_How to complete this task_. Every line of the data below should be retyped exactly, with no images carried over.
=== Given entries ===
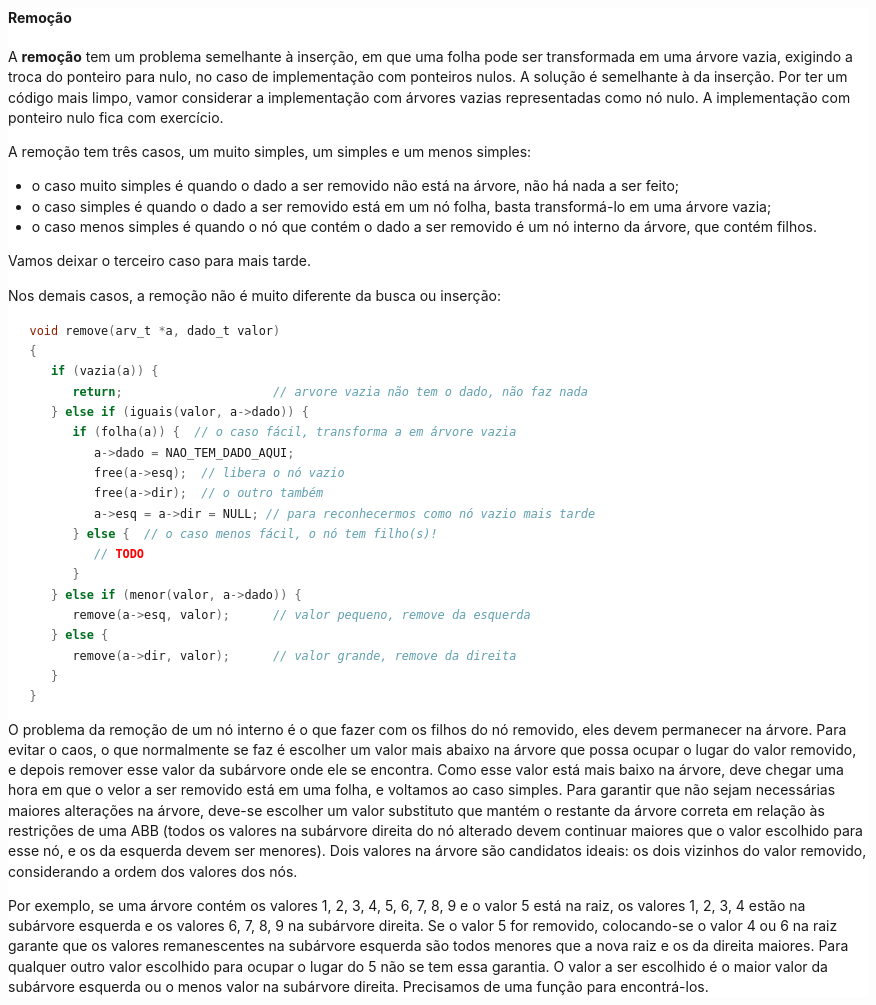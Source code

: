 
#### Remoção

A **remoção** tem um problema semelhante à inserção, em que uma folha pode ser transformada em uma árvore vazia, exigindo a troca do ponteiro para nulo, no caso de implementação com ponteiros nulos. A solução é semelhante à da inserção.
Por ter um código mais limpo, vamor considerar a implementação com árvores vazias representadas como nó nulo. A implementação com ponteiro nulo fica com exercício.

A remoção tem três casos, um muito simples, um simples e um menos simples: 
- o caso muito simples é quando o dado a ser removido não está na árvore, não há nada a ser feito;
- o caso simples é quando o dado a ser removido está em um nó folha, basta transformá-lo em uma árvore vazia;
- o caso menos simples é quando o nó que contém o dado a ser removido é um nó interno da árvore, que contém filhos.

Vamos deixar o terceiro caso para mais tarde.

Nos demais casos, a remoção não é muito diferente da busca ou inserção:
```c
   void remove(arv_t *a, dado_t valor)
   {
      if (vazia(a)) {
         return;                     // arvore vazia não tem o dado, não faz nada
      } else if (iguais(valor, a->dado)) {
         if (folha(a)) {  // o caso fácil, transforma a em árvore vazia
            a->dado = NAO_TEM_DADO_AQUI;
            free(a->esq);  // libera o nó vazio
            free(a->dir);  // o outro também
            a->esq = a->dir = NULL; // para reconhecermos como nó vazio mais tarde
         } else {  // o caso menos fácil, o nó tem filho(s)!
            // TODO
         }
      } else if (menor(valor, a->dado)) {
         remove(a->esq, valor);      // valor pequeno, remove da esquerda
      } else {
         remove(a->dir, valor);      // valor grande, remove da direita
      }
   }
```

O problema da remoção de um nó interno é o que fazer com os filhos do nó removido, eles devem permanecer na árvore.
Para evitar o caos, o que normalmente se faz é escolher um valor mais abaixo na árvore que possa ocupar o lugar do valor removido, e depois remover esse valor da subárvore onde ele se encontra. Como esse valor está mais baixo na árvore, deve chegar uma hora em que o velor a ser removido está em uma folha, e voltamos ao caso simples.
Para garantir que não sejam necessárias maiores alterações na árvore, deve-se escolher um valor substituto que mantém o restante da árvore correta em relação às restrições de uma ABB (todos os valores na subárvore direita do nó alterado devem continuar maiores que o valor escolhido para esse nó, e os da esquerda devem ser menores). Dois valores na árvore são candidatos ideais: os dois vizinhos do valor removido, considerando a ordem dos valores dos nós.

Por exemplo, se uma árvore contém os valores 1, 2, 3, 4, 5, 6, 7, 8, 9 e o valor 5 está na raiz, os valores 1, 2, 3, 4 estão na subárvore esquerda e os valores 6, 7, 8, 9 na subárvore direita. Se o valor 5 for removido, colocando-se o valor 4 ou 6 na raiz garante que os valores remanescentes na subárvore esquerda são todos menores que a nova raiz e os da direita maiores. Para qualquer outro valor escolhido para ocupar o lugar do 5 não se tem essa garantia. O valor a ser escolhido é o maior valor da subárvore esquerda ou o menos valor na subárvore direita. Precisamos de uma função para encontrá-los.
===
_Response area_.
Source code

: 
#### Remoção

A **remoção** tem um problema semelhante à inserção, em que uma folha pode ser transformada em uma árvore vazia, exigindo a troca do ponteiro para nulo, no caso de implementação com ponteiros nulos. A solução é semelhante à da inserção.
Por ter um código mais limpo, vamor considerar a implementação com árvores vazias representadas como nó nulo. A implementação com ponteiro nulo fica com exercício.

A remoção tem três casos, um muito simples, um simples e um menos simples: 
- o caso muito simples é quando o dado a ser removido não está na árvore, não há nada a ser feito;
- o caso simples é quando o dado a ser removido está em um nó folha, basta transformá-lo em uma árvore vazia;
- o caso menos simples é quando o nó que contém o dado a ser removido é um nó interno da árvore, que contém filhos.

Vamos deixar o terceiro caso para mais tarde.

Nos demais casos, a remoção não é muito diferente da busca ou inserção:
```c
   void remove(arv_t *a, dado_t valor)
   {
      if (vazia(a)) {
         return;                     // arvore vazia não tem o dado, não faz nada
      } else if (iguais(valor, a->dado)) {
         if (folha(a)) {  // o caso fácil, transforma a em árvore vazia
            a->dado = NAO_TEM_DADO_AQUI;
            free(a->esq);  // libera o nó vazio
            free(a->dir);  // o outro também
            a->esq = a->dir = NULL; // para reconhecermos como nó vazio mais tarde
         } else {  // o caso menos fácil, o nó tem filho(s)!
            // TODO
         }
      } else if (menor(valor, a->dado)) {
         remove(a->esq, valor);      // valor pequeno, remove da esquerda
      } else {
         remove(a->dir, valor);      // valor grande, remove da direita
      }
   }
```

O problema da remoção de um nó interno é o que fazer com os filhos do nó removido, eles devem permanecer na árvore.
Para evitar o caos, o que normalmente se faz é escolher um valor mais abaixo na árvore que possa ocupar o lugar do valor removido, e depois remover esse valor da subárvore onde ele se encontra. Como esse valor está mais baixo na árvore, deve chegar uma hora em que o velor a ser removido está em uma folha, e voltamos ao caso simples.
Para garantir que não sejam necessárias maiores alterações na árvore, deve-se escolher um valor substituto que mantém o restante da árvore correta em relação às restrições de uma ABB (todos os valores na subárvore direita do nó alterado devem continuar maiores que o valor escolhido para esse nó, e os da esquerda devem ser menores). Dois valores na árvore são candidatos ideais: os dois vizinhos do valor removido, considerando a ordem dos valores dos nós.

Por exemplo, se uma árvore contém os valores 1, 2, 3, 4, 5, 6, 7, 8, 9 e o valor 5 está na raiz, os valores 1, 2, 3, 4 estão na subárvore esquerda e os valores 6, 7, 8, 9 na subárvore direita. Se o valor 5 for removido, colocando-se o valor 4 ou 6 na raiz garante que os valores remanescentes na subárvore esquerda são todos menores que a nova raiz e os da direita maiores. Para qualquer outro valor escolhido para ocupar o lugar do 5 não se tem essa garantia. O valor a ser escolhido é o maior valor da subárvore esquerda ou o menos valor na subárvore direita. Precisamos de uma função para encontrá-los.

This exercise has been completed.